The damage was compounded by Israeli prime minister Binyamin Netanyahu’s personal involvement in spearheading the campaign to have the report buried. Its endorsement has instead buried the stalled peace process between Israel and Palestinian Authority.
In any case, Mahmoud Abbas refused to come to the negotiating table when challenged for the umpteenth time by President Barack Obama’s special envoy George Mitchell in Ramallah last week, bringing the US president’s entire Middle East peace venture tumbling down.
Netanyahu failed even to persuade French president Nicolas Sarkozy – described by President Shimon Peres as “a great friend of Israel,” and the British prime minister George Brown, with whom he had a heated telephone conversation Thursday night – to vote against the HRC motion.

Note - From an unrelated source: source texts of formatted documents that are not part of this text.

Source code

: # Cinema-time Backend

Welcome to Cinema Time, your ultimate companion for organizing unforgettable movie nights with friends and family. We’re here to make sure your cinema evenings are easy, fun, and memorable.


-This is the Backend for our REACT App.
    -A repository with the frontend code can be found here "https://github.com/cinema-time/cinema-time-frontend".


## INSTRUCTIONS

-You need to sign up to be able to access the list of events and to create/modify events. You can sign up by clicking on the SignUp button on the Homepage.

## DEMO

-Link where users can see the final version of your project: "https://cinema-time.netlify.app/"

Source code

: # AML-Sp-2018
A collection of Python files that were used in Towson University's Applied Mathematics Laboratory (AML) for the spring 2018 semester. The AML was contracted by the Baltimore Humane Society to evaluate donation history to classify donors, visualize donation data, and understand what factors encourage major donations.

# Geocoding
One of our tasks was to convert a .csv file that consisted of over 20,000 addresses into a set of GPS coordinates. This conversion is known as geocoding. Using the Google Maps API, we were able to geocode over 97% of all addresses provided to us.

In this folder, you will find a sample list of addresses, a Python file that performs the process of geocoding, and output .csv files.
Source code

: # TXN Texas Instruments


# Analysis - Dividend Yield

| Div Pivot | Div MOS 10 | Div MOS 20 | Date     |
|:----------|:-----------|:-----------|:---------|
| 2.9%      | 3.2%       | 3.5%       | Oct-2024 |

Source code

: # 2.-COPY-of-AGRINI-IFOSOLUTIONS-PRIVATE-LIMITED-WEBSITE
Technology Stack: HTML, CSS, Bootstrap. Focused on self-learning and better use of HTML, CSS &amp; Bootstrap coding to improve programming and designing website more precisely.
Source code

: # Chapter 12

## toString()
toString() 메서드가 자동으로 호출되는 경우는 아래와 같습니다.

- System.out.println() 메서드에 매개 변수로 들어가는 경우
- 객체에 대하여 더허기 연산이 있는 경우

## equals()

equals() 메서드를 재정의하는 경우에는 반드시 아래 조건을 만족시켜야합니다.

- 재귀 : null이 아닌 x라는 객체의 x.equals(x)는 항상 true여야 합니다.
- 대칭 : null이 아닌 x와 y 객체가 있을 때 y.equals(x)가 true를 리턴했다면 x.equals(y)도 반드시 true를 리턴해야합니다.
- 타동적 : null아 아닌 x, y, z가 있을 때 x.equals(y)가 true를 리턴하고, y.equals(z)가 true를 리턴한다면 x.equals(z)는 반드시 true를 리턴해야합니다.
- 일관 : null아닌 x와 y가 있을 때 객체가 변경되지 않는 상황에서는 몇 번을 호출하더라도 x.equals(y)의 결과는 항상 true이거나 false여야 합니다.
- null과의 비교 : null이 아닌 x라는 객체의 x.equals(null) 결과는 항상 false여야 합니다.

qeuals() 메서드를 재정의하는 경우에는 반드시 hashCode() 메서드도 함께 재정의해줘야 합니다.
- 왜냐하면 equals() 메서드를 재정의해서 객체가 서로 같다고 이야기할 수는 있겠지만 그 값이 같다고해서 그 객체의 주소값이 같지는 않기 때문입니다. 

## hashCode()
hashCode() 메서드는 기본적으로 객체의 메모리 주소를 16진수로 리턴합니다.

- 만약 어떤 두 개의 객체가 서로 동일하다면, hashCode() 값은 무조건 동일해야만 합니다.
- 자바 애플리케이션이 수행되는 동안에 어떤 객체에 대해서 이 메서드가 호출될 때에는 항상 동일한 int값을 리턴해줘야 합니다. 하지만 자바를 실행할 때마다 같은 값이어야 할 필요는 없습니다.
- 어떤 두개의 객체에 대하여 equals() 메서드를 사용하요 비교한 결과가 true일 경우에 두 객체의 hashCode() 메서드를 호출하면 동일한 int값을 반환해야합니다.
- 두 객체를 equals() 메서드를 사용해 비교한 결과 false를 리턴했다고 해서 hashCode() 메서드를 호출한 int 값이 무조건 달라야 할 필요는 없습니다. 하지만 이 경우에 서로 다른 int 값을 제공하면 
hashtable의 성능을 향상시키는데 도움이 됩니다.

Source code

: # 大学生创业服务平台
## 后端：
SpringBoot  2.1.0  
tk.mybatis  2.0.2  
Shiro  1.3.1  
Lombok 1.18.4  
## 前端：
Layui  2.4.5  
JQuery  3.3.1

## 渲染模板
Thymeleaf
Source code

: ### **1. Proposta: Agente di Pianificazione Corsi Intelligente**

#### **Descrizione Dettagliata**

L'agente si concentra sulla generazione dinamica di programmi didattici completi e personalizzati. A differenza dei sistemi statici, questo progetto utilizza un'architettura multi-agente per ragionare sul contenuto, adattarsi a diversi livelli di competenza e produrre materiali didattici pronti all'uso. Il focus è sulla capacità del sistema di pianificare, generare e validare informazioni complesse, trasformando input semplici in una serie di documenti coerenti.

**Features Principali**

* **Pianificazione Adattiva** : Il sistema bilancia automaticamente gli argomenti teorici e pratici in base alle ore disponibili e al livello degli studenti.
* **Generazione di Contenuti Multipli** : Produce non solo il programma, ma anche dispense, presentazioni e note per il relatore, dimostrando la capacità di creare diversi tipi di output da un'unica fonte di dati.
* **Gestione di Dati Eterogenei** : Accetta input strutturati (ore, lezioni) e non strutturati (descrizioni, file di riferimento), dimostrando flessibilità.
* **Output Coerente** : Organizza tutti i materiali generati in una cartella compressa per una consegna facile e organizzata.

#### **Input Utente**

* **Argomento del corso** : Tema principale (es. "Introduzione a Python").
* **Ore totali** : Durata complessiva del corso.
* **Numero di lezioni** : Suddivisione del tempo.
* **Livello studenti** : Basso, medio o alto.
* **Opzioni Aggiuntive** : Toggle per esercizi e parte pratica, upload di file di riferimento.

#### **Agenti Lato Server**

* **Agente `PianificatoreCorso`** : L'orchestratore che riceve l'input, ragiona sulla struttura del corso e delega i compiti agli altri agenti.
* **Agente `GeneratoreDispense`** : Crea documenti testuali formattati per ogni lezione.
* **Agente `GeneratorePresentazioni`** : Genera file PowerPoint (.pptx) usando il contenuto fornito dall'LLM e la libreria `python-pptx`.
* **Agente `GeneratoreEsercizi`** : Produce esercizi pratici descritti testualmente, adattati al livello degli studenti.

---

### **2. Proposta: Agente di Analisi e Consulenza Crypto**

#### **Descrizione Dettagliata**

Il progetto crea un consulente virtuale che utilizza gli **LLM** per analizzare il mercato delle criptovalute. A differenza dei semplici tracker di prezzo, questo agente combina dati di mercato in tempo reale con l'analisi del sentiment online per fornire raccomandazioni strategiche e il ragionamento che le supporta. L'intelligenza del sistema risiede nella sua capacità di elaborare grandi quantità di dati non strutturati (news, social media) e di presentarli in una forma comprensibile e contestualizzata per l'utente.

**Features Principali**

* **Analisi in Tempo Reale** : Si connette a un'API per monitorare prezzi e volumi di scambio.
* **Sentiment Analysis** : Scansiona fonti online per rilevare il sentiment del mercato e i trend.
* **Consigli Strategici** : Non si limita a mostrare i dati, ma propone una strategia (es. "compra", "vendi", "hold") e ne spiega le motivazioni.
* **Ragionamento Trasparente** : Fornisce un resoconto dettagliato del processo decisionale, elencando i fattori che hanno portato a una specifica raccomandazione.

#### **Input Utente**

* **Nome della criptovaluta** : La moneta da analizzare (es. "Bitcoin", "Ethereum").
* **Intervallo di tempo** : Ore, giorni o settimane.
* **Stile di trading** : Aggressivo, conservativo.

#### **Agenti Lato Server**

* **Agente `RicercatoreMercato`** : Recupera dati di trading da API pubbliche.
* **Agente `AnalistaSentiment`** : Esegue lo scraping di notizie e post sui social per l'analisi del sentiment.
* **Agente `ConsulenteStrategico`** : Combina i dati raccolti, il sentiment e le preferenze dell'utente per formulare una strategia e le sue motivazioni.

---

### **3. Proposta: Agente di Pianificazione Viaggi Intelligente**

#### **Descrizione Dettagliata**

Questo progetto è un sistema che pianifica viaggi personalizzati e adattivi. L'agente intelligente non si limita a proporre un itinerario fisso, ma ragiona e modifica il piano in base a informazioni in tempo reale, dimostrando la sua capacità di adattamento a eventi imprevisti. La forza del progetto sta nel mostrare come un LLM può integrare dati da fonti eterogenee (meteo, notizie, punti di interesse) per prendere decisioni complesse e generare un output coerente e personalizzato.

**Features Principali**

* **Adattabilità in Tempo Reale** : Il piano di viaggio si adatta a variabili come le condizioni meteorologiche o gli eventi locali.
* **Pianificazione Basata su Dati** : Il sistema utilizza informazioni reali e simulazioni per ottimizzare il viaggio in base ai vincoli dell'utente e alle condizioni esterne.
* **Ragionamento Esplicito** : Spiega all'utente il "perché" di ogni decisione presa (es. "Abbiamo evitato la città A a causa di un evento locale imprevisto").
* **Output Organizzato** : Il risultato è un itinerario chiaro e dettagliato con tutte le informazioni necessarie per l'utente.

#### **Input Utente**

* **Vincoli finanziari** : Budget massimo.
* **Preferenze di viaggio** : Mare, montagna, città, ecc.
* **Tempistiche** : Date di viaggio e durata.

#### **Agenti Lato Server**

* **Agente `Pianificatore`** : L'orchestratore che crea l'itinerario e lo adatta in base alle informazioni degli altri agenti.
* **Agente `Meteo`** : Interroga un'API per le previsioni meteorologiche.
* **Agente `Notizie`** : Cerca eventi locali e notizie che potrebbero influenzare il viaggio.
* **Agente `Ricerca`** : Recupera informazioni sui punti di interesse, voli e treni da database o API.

That neither was prepared to oppose Israel’s condemnation for war crimes means that Jerusalem cannot count on French or British support for curbing Iran’s drive for a nuclear weapon.
While Abbas and his close circle celebrated their victory, Israel spokesmen tried to soften the blow by maintaining that the Goldstone report is not home and dry yet. Its impact on the US-led NATO war on terrorists in Afghanistan and Iraq must be considered. However, no NATO nation has yet been hauled before a UN commission of inquiry or faulted by the world body for killing civilians. Israel’s operation to protect its population against terrorists embedded in civilian locations was.
Israel cannot be expected to sit down and talk to Abbas in this situation, even if the Palestinian leader were willing, which he is not. In any case he has lost the right to speak for his people.
debkafile‘s Middle East sources note that the Palestinians have reached a point of no return, to which Washington and Jerusalem are turning a blind eye: Hamas has finally rejected any unity deal with Abbas’ Fatah and thus blocked the formation of an agreed delegation for peace talks. The West Bank and Gaza Strip have parted for good: they are distinct Palestinian entities and Abbas’ authority is recognized by less than half of his people in those territories.
The hammer-blow from Geneva came at a bad time for Israel: Turkey has turned on the Jewish state tooth and claw. Israel finds itself up against the entire Arab world, even Egypt and Jordan, with whom it has signed peace treaties. It now finds itself abandoned by presumed friends Britain and France as well.